• What the task asks: Return each line of the listing that has the word "hexadecimal" in it.

----

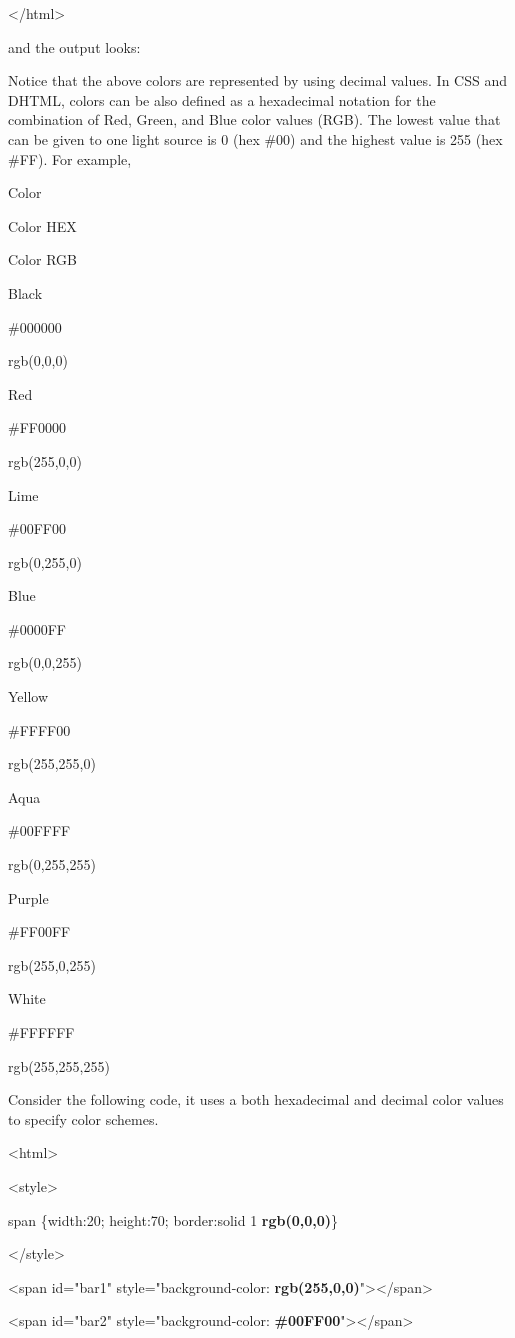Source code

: \documentclass[
]{article}
\begin{document}
\textless/html\textgreater{}

and the output looks:

Notice that the above colors are represented by using decimal values. In
CSS and DHTML, colors can be also defined as a hexadecimal notation for
the combination of Red, Green, and Blue color values (RGB). The lowest
value that can be given to one light source is 0 (hex \#00) and the
highest value is 255 (hex \#FF). For example,

Color

Color HEX

Color RGB

Black

\#000000

rgb(0,0,0)

Red

\#FF0000

rgb(255,0,0)

Lime

\#00FF00

rgb(0,255,0)

Blue

\#0000FF

rgb(0,0,255)

Yellow

\#FFFF00

rgb(255,255,0)

Aqua

\#00FFFF

rgb(0,255,255)

Purple

\#FF00FF

rgb(255,0,255)

White

\#FFFFFF

rgb(255,255,255)

Consider the following code, it uses a both hexadecimal and decimal
color values to specify color schemes.

\textless html\textgreater{}

\textless style\textgreater{}

span \{width:20; height:70; border:solid 1 \textbf{rgb(0,0,0)}\}

\textless/style\textgreater{}

\textless span id="bar1" style="background-color:
\textbf{rgb(255,0,0)}"\textgreater\textless/span\textgreater{}

\textless span id="bar2" style="background-color:
\textbf{\#00FF00}"\textgreater\textless/span\textgreater{}
\end{document}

----

• Written reply:
CSS and DHTML, colors can be also defined as a hexadecimal notation for
Consider the following code, it uses a both hexadecimal and decimal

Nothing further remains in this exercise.